== EXERCISE DETAILS ==
Lines from the one containing "设计的，由于外场环境因素的不确定性以及硬件设备的不确定性，容易导致" through the final line of the records are the only ones to copy, and each must match exactly.

== INFORMATION SUPPLIED ==

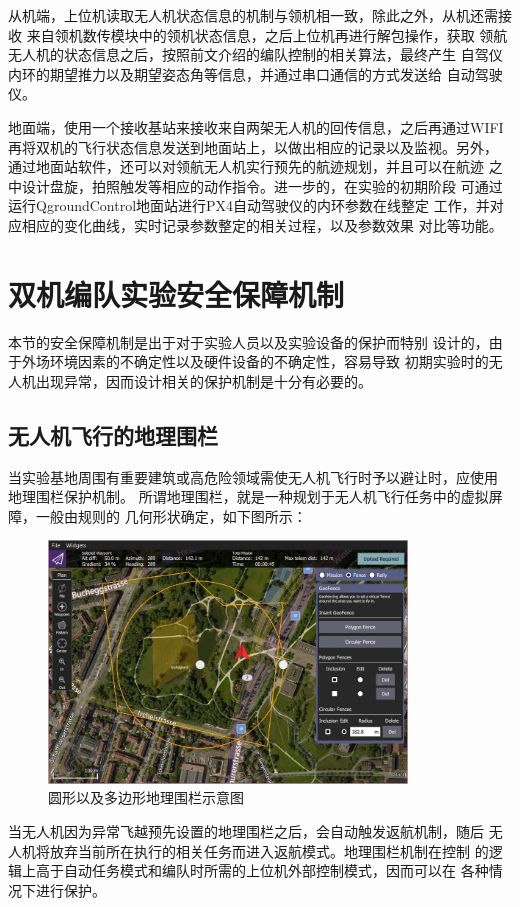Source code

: 从机端，上位机读取无人机状态信息的机制与领机相一致，除此之外，从机还需接收
来自领机数传模块中的领机状态信息，之后上位机再进行解包操作，获取
领航无人机的状态信息之后，按照前文介绍的编队控制的相关算法，最终产生
自驾仪内环的期望推力以及期望姿态角等信息，并通过串口通信的方式发送给
自动驾驶仪。

地面端，使用一个接收基站来接收来自两架无人机的回传信息，之后再通过WIFI
再将双机的飞行状态信息发送到地面站上，以做出相应的记录以及监视。另外，
通过地面站软件，还可以对领航无人机实行预先的航迹规划，并且可以在航迹
之中设计盘旋，拍照触发等相应的动作指令。进一步的，在实验的初期阶段
可通过运行QgroundControl地面站进行PX4自动驾驶仪的内环参数在线整定
工作，并对应相应的变化曲线，实时记录参数整定的相关过程，以及参数效果
对比等功能。
\section{双机编队实验安全保障机制}
本节的安全保障机制是出于对于实验人员以及实验设备的保护而特别
设计的，由于外场环境因素的不确定性以及硬件设备的不确定性，容易导致
初期实验时的无人机出现异常，因而设计相关的保护机制是十分有必要的。
\subsection{无人机飞行的地理围栏}
当实验基地周围有重要建筑或高危险领域需使无人机飞行时予以避让时，应使用
地理围栏保护机制。
所谓地理围栏，就是一种规划于无人机飞行任务中的虚拟屏障，一般由规则的
几何形状确定，如下图所示：
\begin{figure}[H]
    \centering
    \includegraphics[width=0.85\textwidth]{figures/adds/geofence_overview}
    \caption{圆形以及多边形地理围栏示意图}\label{fig:c5-geofence_overview}
\end{figure}
当无人机因为异常飞越预先设置的地理围栏之后，会自动触发返航机制，随后
无人机将放弃当前所在执行的相关任务而进入返航模式。地理围栏机制在控制
的逻辑上高于自动任务模式和编队时所需的上位机外部控制模式，因而可以在
各种情况下进行保护。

== ANSWER SPACE ==
设计的，由于外场环境因素的不确定性以及硬件设备的不确定性，容易导致
初期实验时的无人机出现异常，因而设计相关的保护机制是十分有必要的。
\subsection{无人机飞行的地理围栏}
当实验基地周围有重要建筑或高危险领域需使无人机飞行时予以避让时，应使用
地理围栏保护机制。
所谓地理围栏，就是一种规划于无人机飞行任务中的虚拟屏障，一般由规则的
几何形状确定，如下图所示：
\begin{figure}[H]
    \centering
    \includegraphics[width=0.85\textwidth]{figures/adds/geofence_overview}
    \caption{圆形以及多边形地理围栏示意图}\label{fig:c5-geofence_overview}
\end{figure}
当无人机因为异常飞越预先设置的地理围栏之后，会自动触发返航机制，随后
无人机将放弃当前所在执行的相关任务而进入返航模式。地理围栏机制在控制
的逻辑上高于自动任务模式和编队时所需的上位机外部控制模式，因而可以在
各种情况下进行保护。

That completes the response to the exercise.